Washington — The Supreme Court on Thursday invalidated a Hawaii law that barred concealed-carry permit holders from taking firearms onto privately owned property that is open to the public.
In a 6 to 3 decision in Wolford v. Lopez, the justices ruled in favor of gun owners and a gun-rights organization that challenged Hawaii’s limits on where licensed individuals may carry firearms, arguing the rule violated the Second Amendment.
Hawaii’s law required people with concealed-carry permits to obtain consent before bringing guns onto private property accessible to the public, including businesses such as gas stations, restaurants and retail stores. Writing for the court’s conservative majority, Justice Samuel Alito said the restriction “hobbles what the Second Amendment protects: the right of Americans to carry arms for self-defense as they go about their daily lives.”
“The Hawaii law at issue here violates the constitutional right to keep and bear arms,” Alito wrote.
The decision marks another victory for gun-rights advocates following the Supreme Court’s 2022 decision that, for the first time, recognized a constitutional right to carry a firearm outside the home.
That 2022 ruling established a new test for courts reviewing gun regulations, requiring the government to demonstrate that a restriction is consistent with the nation’s historical tradition of firearm regulation. The Supreme Court first applied that framework in 2024, when it upheld a federal law prohibiting people subject to domestic violence restraining orders from possessing firearms.
Last week, in a separate case involving a federal gun restriction, the court said the government cannot automatically disarm people who regularly use marijuana if they are not shown to be dangerous.
Thursday’s ruling does not affect Hawaii’s other firearm restrictions, including bans in locations such as bars, beaches and parks, which were not before the court. It also leaves untouched limits on guns in sensitive places such as schools and government buildings.
In a dissenting opinion by Justice Ketanji Brown Jackson, joined by Justice Sonia Sotomayor, Jackson argued the case is not about gun rights, but rather property rights, since there is no constitutional right to enter private property without permission. Jackson accused the Supreme Court’s majority of manipulating its 2022 Second Amendment decision “into a free-for-all that lets the judiciary thwart the will of legislatures by privileging access to firearms above all else.”
“Today’s decision makes one thing clear: the court’s objective is protecting guns, not consistently preserving any principle of law,” Jackson wrote.
Justice Elena Kagan authored her own dissent, saying that Hawaii’s law is similar to colonial and founding era laws that barred carrying of firearms onto private property without the owner’s consent.
Hawaii’s law, which has been dubbed the “vampire rule,” requires armed concealed-carry permit holders to seek permission before entering private property that is open to the public. Carrying a gun without that permission is a misdemeanor that is punishable by up to one year in prison.
Hawaii is one of five states with laws presumptively restricting carry by license-holders on private property, though similar measures in New York, California and Maryland have been blocked by courts.

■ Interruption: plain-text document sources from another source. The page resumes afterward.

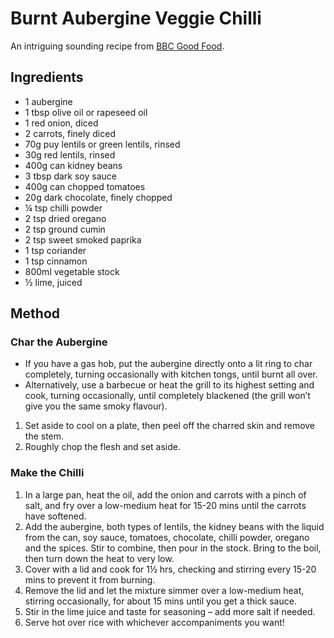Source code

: 
# Burnt Aubergine Veggie Chilli # 

An intriguing sounding recipe from [BBC Good Food](https://www.bbcgoodfood.com/recipes/burnt-aubergine-veggie-chilli).

## Ingredients ## 

- 1 aubergine
- 1 tbsp olive oil or rapeseed oil
- 1 red onion, diced
- 2 carrots, finely diced
- 70g puy lentils or green lentils, rinsed
- 30g red lentils, rinsed
- 400g can kidney beans
- 3 tbsp dark soy sauce
- 400g can chopped tomatoes
- 20g dark chocolate, finely chopped
- ¼ tsp chilli powder
- 2 tsp dried oregano
- 2 tsp ground cumin
- 2 tsp sweet smoked paprika
- 1 tsp coriander
- 1 tsp cinnamon
- 800ml vegetable stock
- ½ lime, juiced

## Method ## 

### Char the Aubergine

- If you have a gas hob, put the aubergine directly onto a lit ring to char completely, turning occasionally with kitchen tongs, until burnt all over.
- Alternatively, use a barbecue or heat the grill to its highest setting and cook, turning occasionally, until completely blackened (the grill won’t give you the same smoky flavour).


1. Set aside to cool on a plate, then peel off the charred skin and remove the stem.
2. Roughly chop the flesh and set aside.

### Make the Chilli

1. In a large pan, heat the oil, add the onion and carrots with a pinch of salt, and fry over a low-medium heat for 15-20 mins until the carrots have softened.
2. Add the aubergine, both types of lentils, the kidney beans with the liquid from the can, soy sauce, tomatoes, chocolate, chilli powder, oregano and the spices. Stir to combine, then pour in the stock. Bring to the boil, then turn down the heat to very low.
3. Cover with a lid and cook for 1½ hrs, checking and stirring every 15-20 mins to prevent it from burning.
4. Remove the lid and let the mixture simmer over a low-medium heat, stirring occasionally, for about 15 mins until you get a thick sauce.
5. Stir in the lime juice and taste for seasoning – add more salt if needed.
6. Serve hot over rice with whichever accompaniments you want!

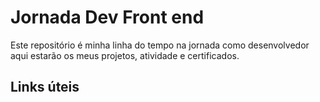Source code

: # Jornada Dev Front end
Este repositório é minha linha do tempo na jornada como desenvolvedor aqui estarão os meus projetos,
atividade e certificados. 

## Links úteis
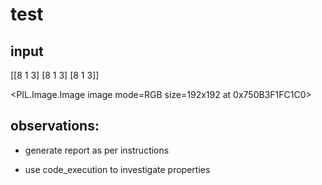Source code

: # test

## input

[[8 1 3]
 [8 1 3]
 [8 1 3]]


<PIL.Image.Image image mode=RGB size=192x192 at 0x750B3F1FC1C0>


## observations:

- generate report as per instructions

- use code_execution to investigate properties
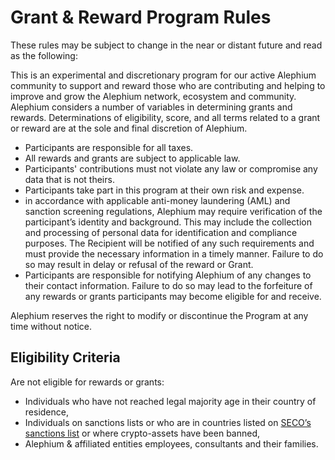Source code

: # Grant & Reward Program Rules
These rules may be subject to change in the near or distant future and read as the following:

This is an experimental and discretionary program for our active Alephium community to support and reward those who are contributing and helping to improve and grow the Alephium network, ecosystem and community. 
Alephium considers a number of variables in determining grants and rewards. Determinations of eligibility, score, and all terms related to a grant or reward are at the sole and final discretion of Alephium.

- Participants are responsible for all taxes. 
- All rewards and grants are subject to applicable law. 
- Participants' contributions must not violate any law or compromise any data that is not theirs.
- Participants take part in this program at their own risk and expense. 
- in accordance with applicable anti-money laundering (AML) and sanction screening regulations, Alephium may require verification of the participant’s identity and background. This may include the collection and processing of personal data for identification and compliance purposes. The Recipient will be notified of any such requirements and must provide the necessary information in a timely manner. Failure to do so may result in delay or refusal of the reward or Grant.
- Participants are responsible for notifying Alephium of any changes to their contact information. Failure to do so may lead to the forfeiture of any rewards or grants participants may become eligible for and receive.

Alephium reserves the right to modify or discontinue the Program at any time without notice.

## Eligibility Criteria
Are not eligible for rewards or grants:
- Individuals who have not reached legal majority age in their country of residence, 
- Individuals on sanctions lists or who are in countries listed on [SECO’s sanctions list](https://www.seco.admin.ch/seco/fr/home/Aussenwirtschaftspolitik_Wirtschaftliche_Zusammenarbeit/Wirtschaftsbeziehungen/exportkontrollen-und-sanktionen/sanktionen-embargos/sanktionsmassnahmen.html) or where crypto-assets have been banned, 
- Alephium & affiliated entities employees, consultants and their families.
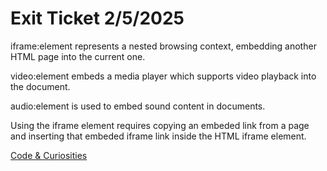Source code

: # **Exit Ticket 2/5/2025**

iframe:element represents a nested browsing context, embedding another HTML page into the current one.
  
video:element embeds a media player which supports video playback into the document.

audio:element is used to embed sound content in documents.

Using the iframe element requires copying an embeded link from a page and inserting that embeded iframe link inside the HTML iframe element.

[Code & Curiosities](https://sidequests.onrender.com/Blog/2025/KadariusClemons/)
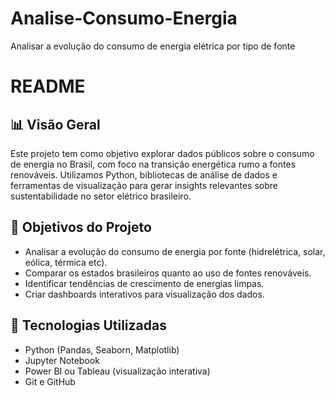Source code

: # Analise-Consumo-Energia
Analisar a evolução do consumo de energia elétrica por tipo de fonte
# README

## 📊 Visão Geral
Este projeto tem como objetivo explorar dados públicos sobre o consumo de energia no Brasil, com foco na transição energética rumo a fontes renováveis. Utilizamos Python, bibliotecas de análise de dados e ferramentas de visualização para gerar insights relevantes sobre sustentabilidade no setor elétrico brasileiro.

## 🎯 Objetivos do Projeto
- Analisar a evolução do consumo de energia por fonte (hidrelétrica, solar, eólica, térmica etc).
- Comparar os estados brasileiros quanto ao uso de fontes renováveis.
- Identificar tendências de crescimento de energias limpas.
- Criar dashboards interativos para visualização dos dados.

## 🧰 Tecnologias Utilizadas
- Python (Pandas, Seaborn, Matplotlib)
- Jupyter Notebook
- Power BI ou Tableau (visualização interativa)
- Git e GitHub
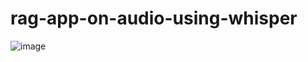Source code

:# rag-app-on-audio-using-whisper

![image](https://github.com/arnavgupta16/rag-app-on-audio-using-whisper/assets/113133432/9b13a39d-1a48-4f64-af99-2603a25d0c70)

In the remaining 45 states, licensed handgun owners can generally carry arms onto publicly-accessible private property.
The limits on the places people in Hawaii could bring their firearms were signed into law following the Supreme Court’s 2022 landmark gun rights decision.
The dispute dates back to 2023, when three Maui County residents and the Hawaii Firearms Coalition challenged the state’s default rule as a violation of the Second Amendment. A federal district court sided with the challengers, finding Hawaii’s restriction likely violates the Second Amendment as applied to property that is accessible to the public.
But after the state appealed, the U.S. Court of Appeals for the 9th Circuit upheld Hawaii’s law.
The Trump administration backed the gun owners in the case and argued that the measure was “blatantly unconstitutional” and effectively prevented public carry, as any armed permit holder risked committing a crime simply by stopping to put gas in their car or running errands at a grocery store.
The Supreme Court heard arguments in the case in January and appeared likely to side with the gun owners.